* **Problem to work on**
Search the data below for the word "colon" and copy each line that holds it.

[Saved data entries]
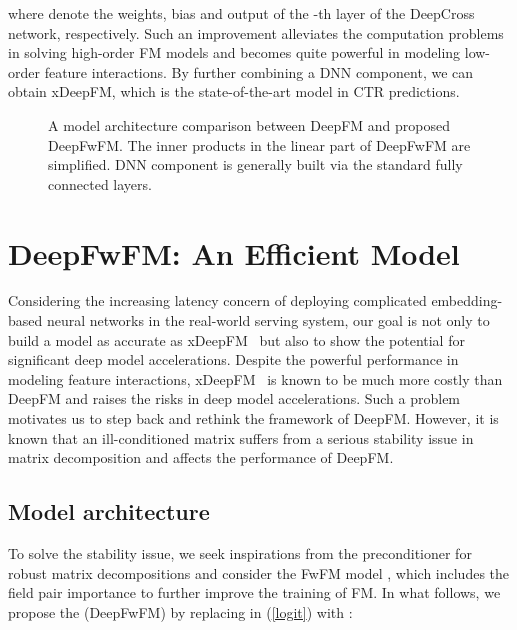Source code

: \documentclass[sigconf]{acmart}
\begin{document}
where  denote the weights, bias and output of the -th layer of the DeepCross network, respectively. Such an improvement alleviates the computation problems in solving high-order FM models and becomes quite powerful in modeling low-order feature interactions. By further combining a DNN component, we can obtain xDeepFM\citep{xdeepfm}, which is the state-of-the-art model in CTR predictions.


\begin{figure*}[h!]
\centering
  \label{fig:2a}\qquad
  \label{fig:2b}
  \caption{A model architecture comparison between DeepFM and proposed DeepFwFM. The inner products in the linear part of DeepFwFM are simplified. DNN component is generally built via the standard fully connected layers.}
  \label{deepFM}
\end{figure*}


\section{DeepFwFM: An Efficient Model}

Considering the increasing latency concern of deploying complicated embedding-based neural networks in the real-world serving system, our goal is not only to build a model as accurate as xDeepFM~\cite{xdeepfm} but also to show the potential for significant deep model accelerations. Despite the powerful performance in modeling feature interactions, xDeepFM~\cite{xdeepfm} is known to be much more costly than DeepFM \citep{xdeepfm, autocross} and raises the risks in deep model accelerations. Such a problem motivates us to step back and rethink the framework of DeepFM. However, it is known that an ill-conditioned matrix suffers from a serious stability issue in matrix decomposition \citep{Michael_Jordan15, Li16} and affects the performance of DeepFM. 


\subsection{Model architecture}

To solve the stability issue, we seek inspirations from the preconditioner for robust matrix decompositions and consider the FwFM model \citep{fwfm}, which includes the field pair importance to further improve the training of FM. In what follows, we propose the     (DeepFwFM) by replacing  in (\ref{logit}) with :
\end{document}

---

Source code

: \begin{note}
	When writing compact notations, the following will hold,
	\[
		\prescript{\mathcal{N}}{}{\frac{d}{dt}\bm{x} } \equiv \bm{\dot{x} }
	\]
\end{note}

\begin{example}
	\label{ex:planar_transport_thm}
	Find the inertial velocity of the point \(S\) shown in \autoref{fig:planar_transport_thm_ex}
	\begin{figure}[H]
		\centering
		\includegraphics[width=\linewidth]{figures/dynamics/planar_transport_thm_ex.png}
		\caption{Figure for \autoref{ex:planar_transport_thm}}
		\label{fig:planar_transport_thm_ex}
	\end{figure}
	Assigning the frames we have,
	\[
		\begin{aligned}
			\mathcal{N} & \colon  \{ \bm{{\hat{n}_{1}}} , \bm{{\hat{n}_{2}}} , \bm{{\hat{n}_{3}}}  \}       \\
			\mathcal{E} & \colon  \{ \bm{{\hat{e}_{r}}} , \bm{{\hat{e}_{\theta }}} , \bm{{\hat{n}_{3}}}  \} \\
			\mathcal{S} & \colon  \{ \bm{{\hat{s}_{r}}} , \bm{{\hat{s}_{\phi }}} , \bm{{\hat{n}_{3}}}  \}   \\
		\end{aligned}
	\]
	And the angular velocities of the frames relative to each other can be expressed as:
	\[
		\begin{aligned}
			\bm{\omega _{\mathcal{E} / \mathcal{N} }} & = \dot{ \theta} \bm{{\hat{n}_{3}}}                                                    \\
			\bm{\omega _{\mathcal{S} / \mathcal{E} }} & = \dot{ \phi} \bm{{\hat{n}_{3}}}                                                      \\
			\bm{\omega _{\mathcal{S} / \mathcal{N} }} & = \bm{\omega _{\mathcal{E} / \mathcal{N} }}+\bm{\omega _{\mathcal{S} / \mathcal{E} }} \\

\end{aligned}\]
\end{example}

* **Output for this task**
			\mathcal{N} & \colon  \{ \bm{{\hat{n}_{1}}} , \bm{{\hat{n}_{2}}} , \bm{{\hat{n}_{3}}}  \}       \\
			\mathcal{E} & \colon  \{ \bm{{\hat{e}_{r}}} , \bm{{\hat{e}_{\theta }}} , \bm{{\hat{n}_{3}}}  \} \\
			\mathcal{S} & \colon  \{ \bm{{\hat{s}_{r}}} , \bm{{\hat{s}_{\phi }}} , \bm{{\hat{n}_{3}}}  \}   \\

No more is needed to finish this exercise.